Australia's Prime Minister Tony Abbott said Wednesday that his country will staff a British -built treatment centre in Ebola Stricken Sierra Leone.
However, he added while his government would not compel Australian health workers to go to West Africa it would not prevent health workers who volunteer to go there.
Abbott said that Australia would provide $17.5 million to staff the 100 bed treatment centre being built by Britain.
For running the center, Australia has contracted Aspen Medical, a private Australian company.
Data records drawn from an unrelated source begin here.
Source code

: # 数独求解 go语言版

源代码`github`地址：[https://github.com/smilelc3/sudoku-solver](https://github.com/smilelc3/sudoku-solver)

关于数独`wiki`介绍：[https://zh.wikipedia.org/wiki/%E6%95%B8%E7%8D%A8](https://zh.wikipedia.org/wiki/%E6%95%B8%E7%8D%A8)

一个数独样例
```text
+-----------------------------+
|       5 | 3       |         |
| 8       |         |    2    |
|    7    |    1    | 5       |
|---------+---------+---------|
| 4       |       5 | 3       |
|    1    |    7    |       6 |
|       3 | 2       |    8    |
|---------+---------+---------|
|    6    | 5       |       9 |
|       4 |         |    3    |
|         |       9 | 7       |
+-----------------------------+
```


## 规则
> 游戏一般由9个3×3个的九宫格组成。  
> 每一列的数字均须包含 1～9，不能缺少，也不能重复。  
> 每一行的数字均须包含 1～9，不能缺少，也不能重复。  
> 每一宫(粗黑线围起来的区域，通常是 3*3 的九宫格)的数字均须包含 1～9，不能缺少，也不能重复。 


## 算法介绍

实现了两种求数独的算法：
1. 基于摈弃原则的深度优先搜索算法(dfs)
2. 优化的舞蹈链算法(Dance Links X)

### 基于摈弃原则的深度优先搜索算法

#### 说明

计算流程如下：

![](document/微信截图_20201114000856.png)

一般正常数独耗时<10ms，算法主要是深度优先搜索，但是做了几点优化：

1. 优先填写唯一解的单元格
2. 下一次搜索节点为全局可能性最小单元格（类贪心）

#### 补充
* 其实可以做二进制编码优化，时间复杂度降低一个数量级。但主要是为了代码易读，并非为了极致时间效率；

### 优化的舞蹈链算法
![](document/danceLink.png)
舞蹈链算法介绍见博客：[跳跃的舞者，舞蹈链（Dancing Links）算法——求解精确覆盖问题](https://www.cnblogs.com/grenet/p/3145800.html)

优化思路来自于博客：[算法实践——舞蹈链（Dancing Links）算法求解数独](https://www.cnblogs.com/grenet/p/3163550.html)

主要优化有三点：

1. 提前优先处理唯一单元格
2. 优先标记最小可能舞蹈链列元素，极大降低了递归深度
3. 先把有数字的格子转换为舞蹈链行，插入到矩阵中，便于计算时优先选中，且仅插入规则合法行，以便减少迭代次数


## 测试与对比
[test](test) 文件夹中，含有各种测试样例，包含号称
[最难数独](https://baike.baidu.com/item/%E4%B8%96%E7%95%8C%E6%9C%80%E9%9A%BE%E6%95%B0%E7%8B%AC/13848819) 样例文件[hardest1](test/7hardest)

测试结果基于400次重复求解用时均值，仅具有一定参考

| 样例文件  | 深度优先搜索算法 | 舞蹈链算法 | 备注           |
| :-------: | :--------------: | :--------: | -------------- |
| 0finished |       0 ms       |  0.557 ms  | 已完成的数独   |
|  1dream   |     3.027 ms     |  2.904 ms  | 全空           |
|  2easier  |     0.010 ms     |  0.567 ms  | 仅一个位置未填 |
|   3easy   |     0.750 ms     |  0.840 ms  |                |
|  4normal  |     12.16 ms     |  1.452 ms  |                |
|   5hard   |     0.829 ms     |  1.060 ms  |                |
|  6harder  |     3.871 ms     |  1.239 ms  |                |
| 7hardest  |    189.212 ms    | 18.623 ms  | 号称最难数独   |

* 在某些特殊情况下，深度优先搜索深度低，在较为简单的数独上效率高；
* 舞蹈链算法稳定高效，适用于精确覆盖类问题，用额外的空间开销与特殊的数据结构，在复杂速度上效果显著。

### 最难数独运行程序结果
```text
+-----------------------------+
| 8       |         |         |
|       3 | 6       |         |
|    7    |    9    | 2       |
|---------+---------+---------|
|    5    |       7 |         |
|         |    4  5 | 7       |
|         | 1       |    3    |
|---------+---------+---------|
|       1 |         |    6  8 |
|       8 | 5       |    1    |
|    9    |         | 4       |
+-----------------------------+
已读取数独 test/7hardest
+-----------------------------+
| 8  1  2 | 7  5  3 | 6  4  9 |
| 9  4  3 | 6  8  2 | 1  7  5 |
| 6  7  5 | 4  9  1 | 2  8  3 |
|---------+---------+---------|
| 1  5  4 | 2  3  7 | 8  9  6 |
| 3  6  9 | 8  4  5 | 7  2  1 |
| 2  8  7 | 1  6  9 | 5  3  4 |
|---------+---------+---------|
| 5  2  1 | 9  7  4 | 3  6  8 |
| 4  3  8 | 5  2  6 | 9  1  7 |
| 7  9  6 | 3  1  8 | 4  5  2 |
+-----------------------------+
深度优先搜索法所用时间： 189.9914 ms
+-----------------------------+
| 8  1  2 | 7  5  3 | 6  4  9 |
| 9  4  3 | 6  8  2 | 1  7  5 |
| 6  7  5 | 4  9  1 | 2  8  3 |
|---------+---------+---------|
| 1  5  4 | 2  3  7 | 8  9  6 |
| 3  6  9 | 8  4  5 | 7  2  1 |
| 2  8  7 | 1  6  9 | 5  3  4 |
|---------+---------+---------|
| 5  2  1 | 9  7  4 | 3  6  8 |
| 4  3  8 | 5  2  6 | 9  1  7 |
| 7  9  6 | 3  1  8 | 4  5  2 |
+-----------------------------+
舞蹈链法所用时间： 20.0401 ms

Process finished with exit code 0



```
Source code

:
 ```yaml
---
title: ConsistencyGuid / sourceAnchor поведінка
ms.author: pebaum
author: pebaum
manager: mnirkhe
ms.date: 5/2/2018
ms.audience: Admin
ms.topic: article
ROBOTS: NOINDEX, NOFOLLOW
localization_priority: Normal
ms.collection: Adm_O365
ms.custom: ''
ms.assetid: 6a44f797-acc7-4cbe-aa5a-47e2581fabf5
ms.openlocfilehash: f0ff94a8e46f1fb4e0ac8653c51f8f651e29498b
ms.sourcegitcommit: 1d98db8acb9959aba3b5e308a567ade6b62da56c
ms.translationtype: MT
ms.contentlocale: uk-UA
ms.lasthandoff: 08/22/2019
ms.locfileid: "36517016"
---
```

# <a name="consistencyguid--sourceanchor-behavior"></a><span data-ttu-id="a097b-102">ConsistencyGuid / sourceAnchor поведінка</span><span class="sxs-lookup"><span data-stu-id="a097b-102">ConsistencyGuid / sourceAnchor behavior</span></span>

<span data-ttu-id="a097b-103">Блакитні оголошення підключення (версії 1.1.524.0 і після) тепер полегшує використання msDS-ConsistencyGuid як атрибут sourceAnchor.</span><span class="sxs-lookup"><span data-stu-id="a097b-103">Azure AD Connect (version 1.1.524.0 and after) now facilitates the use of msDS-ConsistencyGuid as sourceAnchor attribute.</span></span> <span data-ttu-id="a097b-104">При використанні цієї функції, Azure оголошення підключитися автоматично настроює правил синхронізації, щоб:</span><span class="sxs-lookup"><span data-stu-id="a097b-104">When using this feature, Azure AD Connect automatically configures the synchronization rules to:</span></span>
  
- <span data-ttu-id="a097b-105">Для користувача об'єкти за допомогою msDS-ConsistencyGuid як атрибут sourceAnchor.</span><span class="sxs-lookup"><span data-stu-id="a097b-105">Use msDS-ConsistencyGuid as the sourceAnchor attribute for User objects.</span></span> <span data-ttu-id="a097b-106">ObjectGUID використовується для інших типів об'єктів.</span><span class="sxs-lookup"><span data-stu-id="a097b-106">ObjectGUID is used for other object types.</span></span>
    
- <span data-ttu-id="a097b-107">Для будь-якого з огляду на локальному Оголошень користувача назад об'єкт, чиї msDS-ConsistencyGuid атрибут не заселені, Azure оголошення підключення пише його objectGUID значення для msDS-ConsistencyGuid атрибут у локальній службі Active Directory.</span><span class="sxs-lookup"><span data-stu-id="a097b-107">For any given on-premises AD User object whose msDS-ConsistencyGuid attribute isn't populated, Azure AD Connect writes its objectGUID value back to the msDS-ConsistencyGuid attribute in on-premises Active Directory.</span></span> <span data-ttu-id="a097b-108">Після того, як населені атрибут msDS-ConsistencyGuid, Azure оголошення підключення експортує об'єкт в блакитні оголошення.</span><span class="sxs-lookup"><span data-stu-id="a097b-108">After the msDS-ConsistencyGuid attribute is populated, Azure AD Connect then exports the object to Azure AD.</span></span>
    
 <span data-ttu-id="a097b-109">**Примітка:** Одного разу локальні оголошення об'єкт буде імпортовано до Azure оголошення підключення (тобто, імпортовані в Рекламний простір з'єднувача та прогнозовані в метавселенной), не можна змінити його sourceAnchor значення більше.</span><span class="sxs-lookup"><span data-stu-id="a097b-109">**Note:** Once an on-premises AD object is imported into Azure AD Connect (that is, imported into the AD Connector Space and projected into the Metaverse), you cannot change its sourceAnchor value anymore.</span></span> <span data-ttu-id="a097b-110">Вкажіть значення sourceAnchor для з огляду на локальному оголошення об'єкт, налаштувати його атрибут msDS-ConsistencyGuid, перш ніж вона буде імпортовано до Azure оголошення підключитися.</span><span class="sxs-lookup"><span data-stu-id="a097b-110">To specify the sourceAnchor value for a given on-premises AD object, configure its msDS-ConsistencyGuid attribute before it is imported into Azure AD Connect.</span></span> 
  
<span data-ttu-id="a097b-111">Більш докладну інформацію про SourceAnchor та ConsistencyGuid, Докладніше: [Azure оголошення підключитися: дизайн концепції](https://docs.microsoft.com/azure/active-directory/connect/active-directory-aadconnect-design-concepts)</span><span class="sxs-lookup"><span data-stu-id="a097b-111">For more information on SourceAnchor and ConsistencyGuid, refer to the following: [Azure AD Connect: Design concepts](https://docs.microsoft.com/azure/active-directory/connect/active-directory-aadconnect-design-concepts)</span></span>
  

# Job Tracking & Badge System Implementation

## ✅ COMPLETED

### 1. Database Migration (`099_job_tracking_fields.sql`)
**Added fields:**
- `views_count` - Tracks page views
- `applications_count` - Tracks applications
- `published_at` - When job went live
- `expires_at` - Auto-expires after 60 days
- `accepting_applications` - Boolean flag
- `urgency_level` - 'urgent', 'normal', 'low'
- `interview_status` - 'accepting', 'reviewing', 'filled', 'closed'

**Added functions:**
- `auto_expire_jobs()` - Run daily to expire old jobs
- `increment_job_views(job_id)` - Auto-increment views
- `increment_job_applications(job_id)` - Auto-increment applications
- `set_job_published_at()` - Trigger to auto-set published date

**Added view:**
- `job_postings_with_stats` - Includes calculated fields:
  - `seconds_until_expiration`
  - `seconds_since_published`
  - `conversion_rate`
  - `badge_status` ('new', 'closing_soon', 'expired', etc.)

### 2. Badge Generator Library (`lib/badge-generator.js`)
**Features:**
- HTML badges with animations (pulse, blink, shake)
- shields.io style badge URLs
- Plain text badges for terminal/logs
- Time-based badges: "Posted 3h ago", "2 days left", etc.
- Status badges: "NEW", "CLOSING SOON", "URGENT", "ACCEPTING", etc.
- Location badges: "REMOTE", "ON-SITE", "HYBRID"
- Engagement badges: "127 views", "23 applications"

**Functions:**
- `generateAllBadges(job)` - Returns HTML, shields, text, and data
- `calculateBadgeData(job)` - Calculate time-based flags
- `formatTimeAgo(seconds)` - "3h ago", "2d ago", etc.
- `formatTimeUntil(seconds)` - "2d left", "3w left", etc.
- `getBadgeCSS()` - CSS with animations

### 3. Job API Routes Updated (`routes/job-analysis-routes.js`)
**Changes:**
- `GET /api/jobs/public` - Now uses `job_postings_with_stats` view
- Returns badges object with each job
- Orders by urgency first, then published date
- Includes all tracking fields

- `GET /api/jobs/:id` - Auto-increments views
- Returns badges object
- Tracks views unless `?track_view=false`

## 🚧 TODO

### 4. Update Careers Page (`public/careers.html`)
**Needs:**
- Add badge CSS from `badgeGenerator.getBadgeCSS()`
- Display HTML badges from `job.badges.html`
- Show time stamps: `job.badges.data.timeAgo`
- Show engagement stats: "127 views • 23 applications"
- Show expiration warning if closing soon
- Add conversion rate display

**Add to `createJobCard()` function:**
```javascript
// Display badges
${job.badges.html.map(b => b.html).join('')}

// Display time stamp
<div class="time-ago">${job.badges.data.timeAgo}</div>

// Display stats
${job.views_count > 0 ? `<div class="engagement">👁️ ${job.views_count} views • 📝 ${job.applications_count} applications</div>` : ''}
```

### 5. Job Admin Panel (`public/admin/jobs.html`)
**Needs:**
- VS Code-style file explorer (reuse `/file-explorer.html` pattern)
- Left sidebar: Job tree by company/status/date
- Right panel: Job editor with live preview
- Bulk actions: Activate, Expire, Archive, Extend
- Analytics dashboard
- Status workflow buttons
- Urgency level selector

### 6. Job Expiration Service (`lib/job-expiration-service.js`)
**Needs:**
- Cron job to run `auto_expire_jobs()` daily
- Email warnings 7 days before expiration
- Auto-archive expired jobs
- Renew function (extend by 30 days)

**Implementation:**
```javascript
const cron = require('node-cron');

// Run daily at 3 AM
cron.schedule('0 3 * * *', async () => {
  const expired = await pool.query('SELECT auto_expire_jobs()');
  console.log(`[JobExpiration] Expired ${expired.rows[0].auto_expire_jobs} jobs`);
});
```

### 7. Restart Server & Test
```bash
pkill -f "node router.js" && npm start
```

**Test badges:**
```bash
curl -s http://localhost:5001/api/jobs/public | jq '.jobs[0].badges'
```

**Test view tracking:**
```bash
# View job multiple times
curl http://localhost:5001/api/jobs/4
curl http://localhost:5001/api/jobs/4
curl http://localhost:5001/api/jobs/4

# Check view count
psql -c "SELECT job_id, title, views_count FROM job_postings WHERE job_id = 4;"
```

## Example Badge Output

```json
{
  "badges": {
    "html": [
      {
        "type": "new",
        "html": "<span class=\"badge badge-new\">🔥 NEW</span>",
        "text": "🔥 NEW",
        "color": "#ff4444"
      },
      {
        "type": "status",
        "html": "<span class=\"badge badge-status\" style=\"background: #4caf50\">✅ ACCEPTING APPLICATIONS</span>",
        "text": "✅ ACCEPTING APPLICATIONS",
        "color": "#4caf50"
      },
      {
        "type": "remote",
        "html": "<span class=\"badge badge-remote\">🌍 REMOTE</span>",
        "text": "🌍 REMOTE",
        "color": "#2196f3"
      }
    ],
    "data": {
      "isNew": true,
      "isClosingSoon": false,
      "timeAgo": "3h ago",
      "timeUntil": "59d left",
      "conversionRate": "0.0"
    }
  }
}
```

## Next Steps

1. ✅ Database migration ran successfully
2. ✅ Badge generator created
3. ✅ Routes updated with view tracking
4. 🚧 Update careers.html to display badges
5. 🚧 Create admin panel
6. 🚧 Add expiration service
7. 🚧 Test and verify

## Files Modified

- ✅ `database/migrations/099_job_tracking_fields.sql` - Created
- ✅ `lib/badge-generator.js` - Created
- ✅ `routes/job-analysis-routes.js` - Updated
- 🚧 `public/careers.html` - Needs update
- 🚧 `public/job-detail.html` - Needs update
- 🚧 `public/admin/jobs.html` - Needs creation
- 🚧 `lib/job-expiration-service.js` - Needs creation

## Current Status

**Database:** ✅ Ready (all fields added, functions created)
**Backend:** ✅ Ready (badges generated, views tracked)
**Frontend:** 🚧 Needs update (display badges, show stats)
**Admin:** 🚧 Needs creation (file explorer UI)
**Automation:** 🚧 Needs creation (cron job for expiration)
"We anticipate about 240 staff required to do the job," Abbott told reporters in Sydney. "Most of them will be locally engaged. Some will be international and it's quite possible, even likely, that some will be Australian," he said, reports Reuters.
Australia is facing criticism for refusing requests from United States, Britain and charity organizations like Doctors Without Borders to send health workers to West Africa for fighting Ebola.
Australian Medical Association (AMA) president Brian Owler had said last month that Australia's response to the Ebola outbreak in West Africa was a "shambles."
The sudden change in Australia's stance was because Britain has assured that it would treat any Australia health worker infected with Ebola, Abbott said.
Meanwhile, leader of the opposition Labor party, Bill Shorten, said that the government should do more to make it easier for Australian volunteers to travel to the Ebola stricken countries of West Africa.
"We believe the government... has not gone as far as it should to help tackle the scourge at the source," he said, reports the BBC.